*ACTION ITEM*
A verbatim reproduction of the lines below, from the line containing "<li><strong>Sustainability and Eco-Friendly" through the line containing "<li><strong>Growing Population and", both ends included, is the whole required output.

☆ ☆ ☆ ☆ ☆

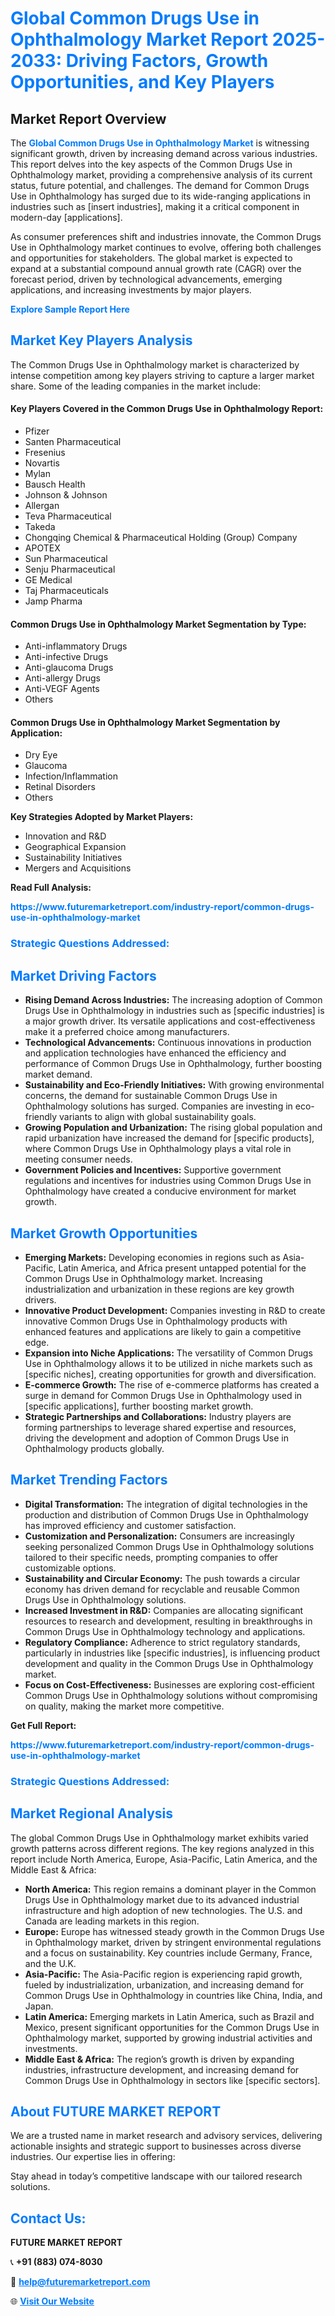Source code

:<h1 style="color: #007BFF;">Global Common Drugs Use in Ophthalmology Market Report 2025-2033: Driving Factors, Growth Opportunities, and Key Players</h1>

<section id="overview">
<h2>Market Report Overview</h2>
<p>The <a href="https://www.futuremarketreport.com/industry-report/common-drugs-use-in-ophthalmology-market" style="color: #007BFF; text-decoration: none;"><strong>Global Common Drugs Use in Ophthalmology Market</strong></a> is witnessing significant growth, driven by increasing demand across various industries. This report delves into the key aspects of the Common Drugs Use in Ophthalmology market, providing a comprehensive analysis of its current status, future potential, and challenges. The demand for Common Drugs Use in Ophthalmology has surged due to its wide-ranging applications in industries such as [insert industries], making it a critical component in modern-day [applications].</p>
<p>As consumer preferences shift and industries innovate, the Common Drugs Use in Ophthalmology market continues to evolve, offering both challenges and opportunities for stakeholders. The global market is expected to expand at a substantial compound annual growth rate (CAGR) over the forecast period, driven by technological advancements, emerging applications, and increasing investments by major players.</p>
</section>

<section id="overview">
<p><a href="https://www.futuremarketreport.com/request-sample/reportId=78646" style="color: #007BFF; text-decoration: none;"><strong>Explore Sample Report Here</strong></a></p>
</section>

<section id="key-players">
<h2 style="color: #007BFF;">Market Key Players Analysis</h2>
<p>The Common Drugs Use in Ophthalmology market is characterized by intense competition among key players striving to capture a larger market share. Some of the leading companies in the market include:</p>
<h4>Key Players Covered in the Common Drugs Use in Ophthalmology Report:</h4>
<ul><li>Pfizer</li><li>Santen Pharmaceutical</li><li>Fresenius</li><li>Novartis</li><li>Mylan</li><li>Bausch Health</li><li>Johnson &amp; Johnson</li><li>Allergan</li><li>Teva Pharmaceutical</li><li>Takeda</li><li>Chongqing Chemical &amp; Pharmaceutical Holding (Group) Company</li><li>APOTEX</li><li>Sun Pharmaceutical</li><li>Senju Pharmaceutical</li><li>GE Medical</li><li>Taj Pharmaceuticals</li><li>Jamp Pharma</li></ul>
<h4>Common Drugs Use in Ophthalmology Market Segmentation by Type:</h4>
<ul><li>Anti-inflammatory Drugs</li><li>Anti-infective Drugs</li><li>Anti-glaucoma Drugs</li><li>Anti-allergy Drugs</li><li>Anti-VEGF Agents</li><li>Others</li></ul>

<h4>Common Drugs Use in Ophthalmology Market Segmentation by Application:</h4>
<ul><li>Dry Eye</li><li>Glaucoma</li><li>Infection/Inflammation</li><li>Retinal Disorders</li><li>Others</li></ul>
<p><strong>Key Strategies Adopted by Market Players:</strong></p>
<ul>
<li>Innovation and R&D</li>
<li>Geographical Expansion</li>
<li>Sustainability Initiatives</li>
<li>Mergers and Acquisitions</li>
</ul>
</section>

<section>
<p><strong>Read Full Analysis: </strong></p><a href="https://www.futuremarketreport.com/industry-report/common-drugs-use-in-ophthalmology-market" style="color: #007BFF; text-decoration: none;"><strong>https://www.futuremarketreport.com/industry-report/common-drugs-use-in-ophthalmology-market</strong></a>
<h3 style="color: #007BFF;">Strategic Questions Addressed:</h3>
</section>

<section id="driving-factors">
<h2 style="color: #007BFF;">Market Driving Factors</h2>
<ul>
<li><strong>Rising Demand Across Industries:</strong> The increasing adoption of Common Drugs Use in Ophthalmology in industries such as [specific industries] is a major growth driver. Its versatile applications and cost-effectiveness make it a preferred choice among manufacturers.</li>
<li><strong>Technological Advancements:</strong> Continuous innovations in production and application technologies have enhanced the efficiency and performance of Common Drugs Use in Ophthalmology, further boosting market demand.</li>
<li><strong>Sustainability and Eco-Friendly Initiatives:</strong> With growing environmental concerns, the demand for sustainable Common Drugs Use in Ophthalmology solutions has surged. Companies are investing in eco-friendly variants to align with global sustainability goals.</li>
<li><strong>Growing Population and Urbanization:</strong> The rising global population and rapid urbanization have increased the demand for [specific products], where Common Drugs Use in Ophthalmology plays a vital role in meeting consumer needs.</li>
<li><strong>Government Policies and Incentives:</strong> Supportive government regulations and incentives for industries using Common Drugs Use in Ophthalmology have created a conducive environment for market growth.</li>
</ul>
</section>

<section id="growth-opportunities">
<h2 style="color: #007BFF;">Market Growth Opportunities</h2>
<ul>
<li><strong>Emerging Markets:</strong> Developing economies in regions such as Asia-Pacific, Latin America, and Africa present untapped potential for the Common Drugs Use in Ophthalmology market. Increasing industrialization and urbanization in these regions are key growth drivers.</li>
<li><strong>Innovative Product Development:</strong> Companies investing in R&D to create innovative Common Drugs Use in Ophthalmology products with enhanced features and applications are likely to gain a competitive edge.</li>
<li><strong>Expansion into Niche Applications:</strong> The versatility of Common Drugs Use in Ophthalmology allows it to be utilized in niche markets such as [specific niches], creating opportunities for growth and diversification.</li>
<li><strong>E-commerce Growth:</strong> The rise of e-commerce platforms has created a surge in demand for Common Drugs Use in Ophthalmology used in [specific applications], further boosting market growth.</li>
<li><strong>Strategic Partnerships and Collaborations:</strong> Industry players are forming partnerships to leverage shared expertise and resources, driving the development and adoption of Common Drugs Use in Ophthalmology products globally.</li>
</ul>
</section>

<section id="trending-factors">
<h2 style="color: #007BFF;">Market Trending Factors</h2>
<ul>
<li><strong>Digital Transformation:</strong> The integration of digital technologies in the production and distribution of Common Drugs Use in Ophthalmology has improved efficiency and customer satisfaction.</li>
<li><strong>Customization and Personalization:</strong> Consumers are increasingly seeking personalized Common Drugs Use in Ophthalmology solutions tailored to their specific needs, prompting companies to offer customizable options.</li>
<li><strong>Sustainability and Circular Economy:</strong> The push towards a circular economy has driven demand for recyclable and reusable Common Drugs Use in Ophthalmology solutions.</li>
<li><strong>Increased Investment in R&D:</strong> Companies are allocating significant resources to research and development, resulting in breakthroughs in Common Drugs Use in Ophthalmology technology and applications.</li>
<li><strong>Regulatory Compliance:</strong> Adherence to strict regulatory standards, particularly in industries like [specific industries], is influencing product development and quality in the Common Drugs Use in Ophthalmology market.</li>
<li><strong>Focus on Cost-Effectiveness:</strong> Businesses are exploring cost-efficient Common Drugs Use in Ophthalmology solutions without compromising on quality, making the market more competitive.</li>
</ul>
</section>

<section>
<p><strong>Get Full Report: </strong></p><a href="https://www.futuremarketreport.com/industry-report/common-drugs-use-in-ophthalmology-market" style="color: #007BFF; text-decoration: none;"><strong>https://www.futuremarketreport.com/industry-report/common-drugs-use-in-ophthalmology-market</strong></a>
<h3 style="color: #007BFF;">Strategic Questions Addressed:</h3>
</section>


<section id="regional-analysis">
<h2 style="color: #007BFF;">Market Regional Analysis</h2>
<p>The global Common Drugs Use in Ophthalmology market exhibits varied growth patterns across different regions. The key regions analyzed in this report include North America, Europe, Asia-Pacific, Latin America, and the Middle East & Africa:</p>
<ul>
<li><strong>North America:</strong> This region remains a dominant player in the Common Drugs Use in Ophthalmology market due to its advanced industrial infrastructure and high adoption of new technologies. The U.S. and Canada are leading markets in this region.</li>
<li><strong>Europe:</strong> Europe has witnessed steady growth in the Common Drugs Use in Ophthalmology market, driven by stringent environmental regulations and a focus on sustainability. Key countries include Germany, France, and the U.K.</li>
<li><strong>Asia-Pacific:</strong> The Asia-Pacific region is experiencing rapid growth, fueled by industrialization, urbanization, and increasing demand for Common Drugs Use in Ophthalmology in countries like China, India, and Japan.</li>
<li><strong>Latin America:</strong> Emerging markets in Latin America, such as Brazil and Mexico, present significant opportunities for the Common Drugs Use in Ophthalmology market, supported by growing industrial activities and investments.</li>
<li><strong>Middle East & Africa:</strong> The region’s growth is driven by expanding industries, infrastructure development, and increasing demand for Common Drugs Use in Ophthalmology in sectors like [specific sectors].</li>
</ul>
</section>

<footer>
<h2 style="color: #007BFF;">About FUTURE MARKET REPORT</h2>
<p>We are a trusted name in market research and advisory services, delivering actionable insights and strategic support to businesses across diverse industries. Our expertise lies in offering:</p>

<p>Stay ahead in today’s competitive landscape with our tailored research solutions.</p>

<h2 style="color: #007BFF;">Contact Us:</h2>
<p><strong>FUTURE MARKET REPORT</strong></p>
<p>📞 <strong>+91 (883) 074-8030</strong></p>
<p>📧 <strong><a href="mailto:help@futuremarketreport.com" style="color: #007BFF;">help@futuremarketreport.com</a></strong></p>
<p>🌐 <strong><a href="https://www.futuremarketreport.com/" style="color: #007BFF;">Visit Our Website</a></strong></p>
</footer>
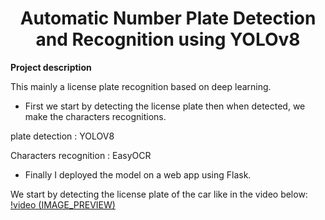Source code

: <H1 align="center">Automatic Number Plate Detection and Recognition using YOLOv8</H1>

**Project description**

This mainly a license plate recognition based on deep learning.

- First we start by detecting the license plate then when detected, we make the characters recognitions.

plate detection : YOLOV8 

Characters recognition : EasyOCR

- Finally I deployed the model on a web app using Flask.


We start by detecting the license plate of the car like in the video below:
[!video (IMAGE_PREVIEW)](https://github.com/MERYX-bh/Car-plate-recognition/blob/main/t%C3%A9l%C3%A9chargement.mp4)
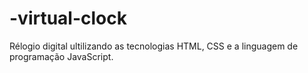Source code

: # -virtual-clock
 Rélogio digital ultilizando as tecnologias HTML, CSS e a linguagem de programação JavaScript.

☆ ☆ ☆ ☆ ☆

*RESPONSE TO THE EXERCISE*
<li><strong>Sustainability and Eco-Friendly Initiatives:</strong> With growing environmental concerns, the demand for sustainable Common Drugs Use in Ophthalmology solutions has surged. Companies are investing in eco-friendly variants to align with global sustainability goals.</li>
<li><strong>Growing Population and Urbanization:</strong> The rising global population and rapid urbanization have increased the demand for [specific products], where Common Drugs Use in Ophthalmology plays a vital role in meeting consumer needs.</li>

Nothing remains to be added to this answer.